John was familiar with death. He was accustomed, or had once been, to shifting the corpses of young men. He was not accustomed to fashioning a makeshift stretcher to transport the body of a Sixth Former in school uniform, or to carrying the body of a pupil in tandem with Fardley across a squelching field and loading it into the back of Fardley's lorry. He knew what it was to ride in the back of rough vehicles with bodies that shifted at ruts in the road, bodies that moaned constantly, intermittently, or not at all. He knew the sticky feeling of human blood outside the body. He had many times permitted it to soak his clothing, not, however, the bare skin of his legs in running shorts and not his clammy singlet. John had suffered cold, wet, mud, and snow in the line of duty, but all stood apart from this interval fighting chill in the back of the school lorry as his blood returned to its usual temperature, unlike the blood in the other body, which was turning fortysome degrees Fahrenheit, though as he recalled, it took several hours for heat to depart entirely.

Rees and Wilberforce he had ordered back to the school. Wilberforce had resisted, wanting to help recover the body. Of the two, Wilberforce looked a just-walking casualty of battle. John had snapped Wilberforce's arm back into place there on Abbot's Common before it did any more damage hanging crazily at his side. He had not yelped at the procedure or revealed any discomfort even when John bundled the arm roughly back into the discarded sling. He appeared not to feel the blood coursing down his cheek, which had split open, or from his mouth, an injury John ascertained as nothing more than a bitten tongue, though it looked as though he'd had his throat slit. Rees appeared essentially uninjured apart from some grazing at his collar, but he continued to wail almost hysterically, so John sent him back to the Academy under the escort of two boys from Rees's own House. Wilberforce, having endured John's setting his arm, insisted on leading John back up the slope, to the scene of the disaster.

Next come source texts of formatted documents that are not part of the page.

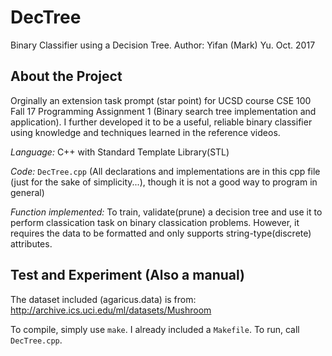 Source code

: # DecTree
Binary Classifier using a Decision Tree.
Author: Yifan (Mark) Yu.
Oct. 2017

## About the Project
Orginally an extension task prompt (star point) for UCSD course CSE 100 Fall 17 Programming Assignment 1 (Binary search tree implementation and application). I further developed it to be a useful, reliable binary classifier using knowledge and techniques learned in the reference videos.

*Language:* C++ with Standard Template Library(STL)

*Code:* `DecTree.cpp` (All declarations and implementations are in this cpp file (just for the sake of simplicity...), though it is not a good way to program in general)

*Function implemented:* To train, validate(prune) a decision tree and use it to perform classication task on binary classication problems. However, it requires the data to be formatted and only supports string-type(discrete) attributes.

## Test and Experiment (Also a manual)
The dataset included (agaricus.data) is from: http://archive.ics.uci.edu/ml/datasets/Mushroom

To compile, simply use `make`. I already included a `Makefile`.
To run, call `DecTree.cpp`.

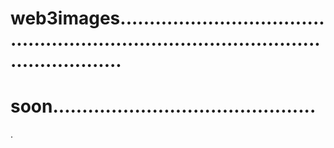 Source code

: # web3images...........................................................................................................
# soon.............................................
.

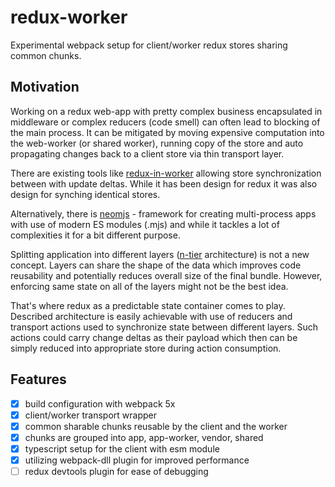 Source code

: # redux-worker

Experimental webpack setup for client/worker redux stores sharing common chunks.

## Motivation

Working on a redux web-app with pretty complex business encapsulated in middleware or complex reducers (code smell) can often lead to blocking of the main process. It can be mitigated by moving expensive computation into the web-worker (or shared worker), running copy of the store and auto propagating changes back to a client store via thin transport layer.

There are existing tools like [redux-in-worker](https://www.npmjs.com/package/redux-in-worker) allowing store synchronization between with update deltas.
While it has been design for redux it was also design for synching identical stores.

Alternatively, there is [neomjs](https://github.com/neomjs/neo) - framework for creating multi-process apps with use of modern ES modules (.mjs) and while it tackles a lot of complexities it for a bit different purpose.

Splitting application into different layers ([n-tier](https://en.wikipedia.org/wiki/Multitier_architecture) architecture) is not a new concept. Layers can share the shape of the data which improves code reusability and potentially reduces overall size of the final bundle. However, enforcing same state on all of the layers might not be the best idea.

That's where redux as a predictable state container comes to play. Described architecture is easily achievable with use of reducers and transport actions used to synchronize state between different layers. Such actions could carry change deltas as their payload which then can be simply reduced into appropriate store during action consumption.

## Features

- [x] build configuration with webpack 5x
- [x] client/worker transport wrapper
- [x] common sharable chunks reusable by the client and the worker
- [x] chunks are grouped into app, app-worker, vendor, shared
- [x] typescript setup for the client with esm module
- [x] utilizing webpack-dll plugin for improved performance
- [ ] redux devtools plugin for ease of debugging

John examined the body. Wilberforce, in the grip of a strange euphoria, insisted that John feel for a pulse, at the throat, at the wrist, anywhere possible. John assured him Spaulding was dead, but Wilberforce drew him back to the body several times, insisting he'd seen the chest move, or that he'd felt a pulse. Spaulding was still warm, Wilberforce kept repeating. Surely John could revive him.

John had been reduced to dragging Wilberforce physically from the scene, taking him outside, and speaking to him in the most brutal terms. Wilberforce was by this time beginning to shiver, his skin pale against the blood smeared across it. Something seemed to have shaken loose inside his brain, John thought at the time, though later he recalled many men from the trenches speaking the same way, as if every restraint upon conversation had been destroyed.